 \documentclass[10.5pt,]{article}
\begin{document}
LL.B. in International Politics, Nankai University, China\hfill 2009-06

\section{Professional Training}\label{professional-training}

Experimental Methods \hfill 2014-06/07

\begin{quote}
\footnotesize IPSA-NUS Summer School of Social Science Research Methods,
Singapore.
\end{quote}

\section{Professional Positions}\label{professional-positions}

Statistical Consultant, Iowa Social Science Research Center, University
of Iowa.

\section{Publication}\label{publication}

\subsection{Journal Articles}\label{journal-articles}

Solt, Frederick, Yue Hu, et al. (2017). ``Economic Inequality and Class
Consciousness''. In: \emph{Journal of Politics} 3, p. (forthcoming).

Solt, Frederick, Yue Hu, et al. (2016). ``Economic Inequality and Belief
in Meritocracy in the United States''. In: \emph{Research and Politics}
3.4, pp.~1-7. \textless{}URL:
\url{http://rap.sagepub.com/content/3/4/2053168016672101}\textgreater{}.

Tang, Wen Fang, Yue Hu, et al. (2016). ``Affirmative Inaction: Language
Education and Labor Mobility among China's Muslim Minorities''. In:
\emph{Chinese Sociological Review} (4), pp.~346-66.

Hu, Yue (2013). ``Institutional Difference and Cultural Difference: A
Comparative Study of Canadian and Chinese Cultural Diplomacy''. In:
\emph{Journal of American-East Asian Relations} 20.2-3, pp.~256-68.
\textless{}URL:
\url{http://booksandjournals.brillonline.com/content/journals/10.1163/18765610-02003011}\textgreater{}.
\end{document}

- Work order
Return every record above exactly, line by line.

- The completed task
 \documentclass[10.5pt,]{article}
\begin{document}
LL.B. in International Politics, Nankai University, China\hfill 2009-06

\section{Professional Training}\label{professional-training}

Experimental Methods \hfill 2014-06/07

\begin{quote}
\footnotesize IPSA-NUS Summer School of Social Science Research Methods,
Singapore.
\end{quote}

\section{Professional Positions}\label{professional-positions}

Statistical Consultant, Iowa Social Science Research Center, University
of Iowa.

\section{Publication}\label{publication}

\subsection{Journal Articles}\label{journal-articles}

Solt, Frederick, Yue Hu, et al. (2017). ``Economic Inequality and Class
Consciousness''. In: \emph{Journal of Politics} 3, p. (forthcoming).

Solt, Frederick, Yue Hu, et al. (2016). ``Economic Inequality and Belief
in Meritocracy in the United States''. In: \emph{Research and Politics}
3.4, pp.~1-7. \textless{}URL:
\url{http://rap.sagepub.com/content/3/4/2053168016672101}\textgreater{}.

Tang, Wen Fang, Yue Hu, et al. (2016). ``Affirmative Inaction: Language
Education and Labor Mobility among China's Muslim Minorities''. In:
\emph{Chinese Sociological Review} (4), pp.~346-66.

Hu, Yue (2013). ``Institutional Difference and Cultural Difference: A
Comparative Study of Canadian and Chinese Cultural Diplomacy''. In:
\emph{Journal of American-East Asian Relations} 20.2-3, pp.~256-68.
\textless{}URL:
\url{http://booksandjournals.brillonline.com/content/journals/10.1163/18765610-02003011}\textgreater{}.
\end{document}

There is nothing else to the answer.